A version of this song is the anthem of State University of New York Maritime College, whose first training ship was the USS St. Mary's.

This song is the anthem for the Brazilian school Colégio Santa Maria (São Paulo) that was created by American founders.

==Notable recorded versions==

- Frances Alda (1919)
- Chet Atkins (1961) for his album Christmas with Chet Atkins and again (1974) for his album Superpickers.
- Mr.
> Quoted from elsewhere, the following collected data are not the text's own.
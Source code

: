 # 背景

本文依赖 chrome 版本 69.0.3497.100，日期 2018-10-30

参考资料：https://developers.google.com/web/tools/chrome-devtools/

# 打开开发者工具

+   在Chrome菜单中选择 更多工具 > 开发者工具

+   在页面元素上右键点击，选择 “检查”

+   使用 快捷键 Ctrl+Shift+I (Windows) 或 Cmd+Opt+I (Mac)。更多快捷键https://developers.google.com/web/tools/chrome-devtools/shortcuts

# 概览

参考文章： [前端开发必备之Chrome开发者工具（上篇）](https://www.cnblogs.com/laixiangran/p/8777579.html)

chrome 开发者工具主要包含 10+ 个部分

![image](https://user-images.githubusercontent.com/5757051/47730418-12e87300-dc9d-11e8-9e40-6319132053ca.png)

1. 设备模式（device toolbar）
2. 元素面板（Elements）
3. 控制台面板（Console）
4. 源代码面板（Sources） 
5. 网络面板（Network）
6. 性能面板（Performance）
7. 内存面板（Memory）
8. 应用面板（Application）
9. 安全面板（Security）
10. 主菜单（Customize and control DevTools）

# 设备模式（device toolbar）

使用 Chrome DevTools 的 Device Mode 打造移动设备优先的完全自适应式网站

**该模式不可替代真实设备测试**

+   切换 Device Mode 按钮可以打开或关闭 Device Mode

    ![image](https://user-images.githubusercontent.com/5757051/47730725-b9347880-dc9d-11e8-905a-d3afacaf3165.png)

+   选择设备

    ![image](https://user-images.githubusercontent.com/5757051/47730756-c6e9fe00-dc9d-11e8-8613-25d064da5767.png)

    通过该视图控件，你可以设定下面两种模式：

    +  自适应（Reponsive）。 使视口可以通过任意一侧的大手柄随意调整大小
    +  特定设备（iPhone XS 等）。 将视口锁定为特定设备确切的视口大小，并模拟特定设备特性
Acker Bilk (1967)
- Big Bill Bissonnette (1986)
- Bob B. Soxx & the Blue Jeans (1963) for the album A Christmas Gift for You from Phil Spector.
- Webster Booth (1947)
- David Carroll (1958)
- Maybelle Carter (1961)
- Perry Como (1962)
- Bing Crosby (1945, sung on film soundtrack. Commercial recording made on September 10, 1945, for Decca Records)
- Sheryl Crow (2008) for her album Home for Christmas.
- Vic Damone (1991)
- The Drifters (1954)
- Connie Francis (1959) for her album My Thanks to You.
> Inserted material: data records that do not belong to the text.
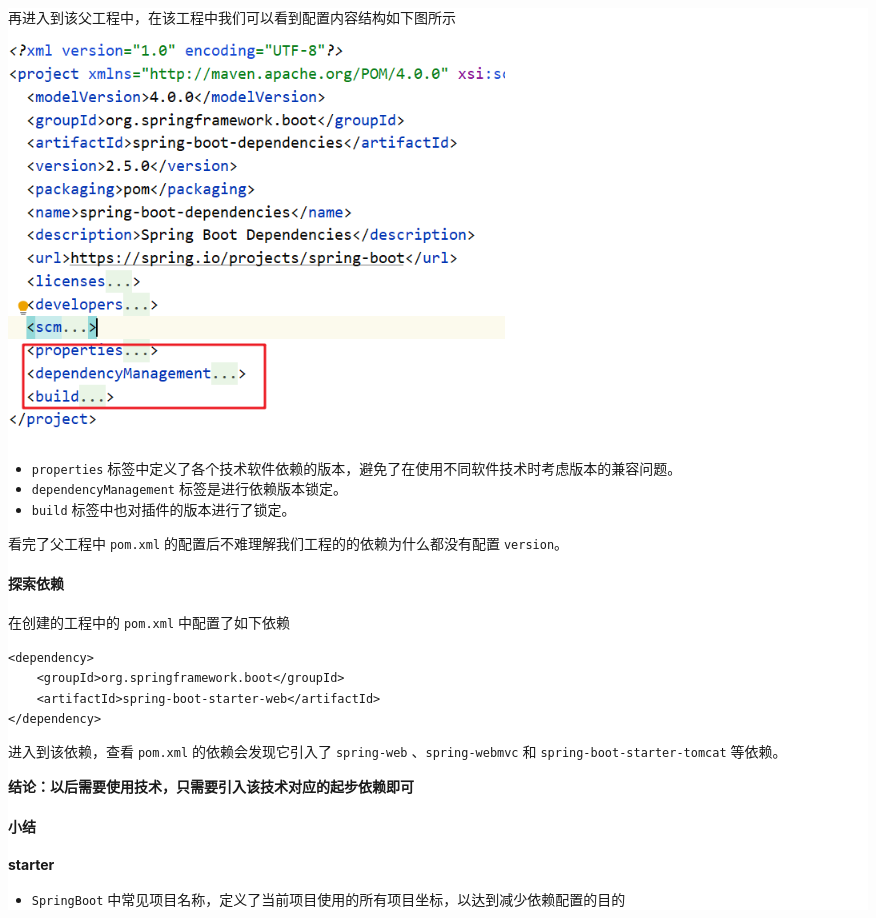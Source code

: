 再进入到该父工程中，在该工程中我们可以看到配置内容结构如下图所示

<img src="./images/父工程配置内容.png" alt="父工程配置内容" style="zoom:80%;" />

* `properties` 标签中定义了各个技术软件依赖的版本，避免了在使用不同软件技术时考虑版本的兼容问题。
* `dependencyManagement` 标签是进行依赖版本锁定。
* `build` 标签中也对插件的版本进行了锁定。

看完了父工程中 `pom.xml` 的配置后不难理解我们工程的的依赖为什么都没有配置 `version`。

#### 探索依赖

在创建的工程中的 `pom.xml` 中配置了如下依赖

```
<dependency>
    <groupId>org.springframework.boot</groupId>
    <artifactId>spring-boot-starter-web</artifactId>
</dependency>
```
进入到该依赖，查看 `pom.xml` 的依赖会发现它引入了 `spring-web` 、`spring-webmvc` 和 `spring-boot-starter-tomcat` 等依赖。

**结论：以后需要使用技术，只需要引入该技术对应的起步依赖即可**

#### 小结

**starter**

* `SpringBoot` 中常见项目名称，定义了当前项目使用的所有项目坐标，以达到减少依赖配置的目的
- Neal Hefti and His Orchestra (1957)
- Sammy Kaye and His Orchestra (1958)
- Don Lee (1957)
- Vera Lynn (1938) and again in (1982) for her album Favourite Sacred Songs.
- Gordon MacRae (1959)
- Connie Francis included the song on her album My Thanks to You (1959).
- Jane Morgan (1961) for her album The Second Time Around.
- Aaron Neville (1993)
- Perfume Genius (2012)
- Jimmy Preston (1949)
- Reno and Smiley (1960)
- Nat Shilkret and the Victor Orchestra (1928)
- Charlie Spivak and His Orchestra (1945)
- Sister Rosetta Tharpe (1952)
- The Tokens (1965)
- Kid Thomas Valentine (1960)
- Fred Waring and His Pennsylvanians (1958)
- Andy Williams (1965) for his album Merry Christmas.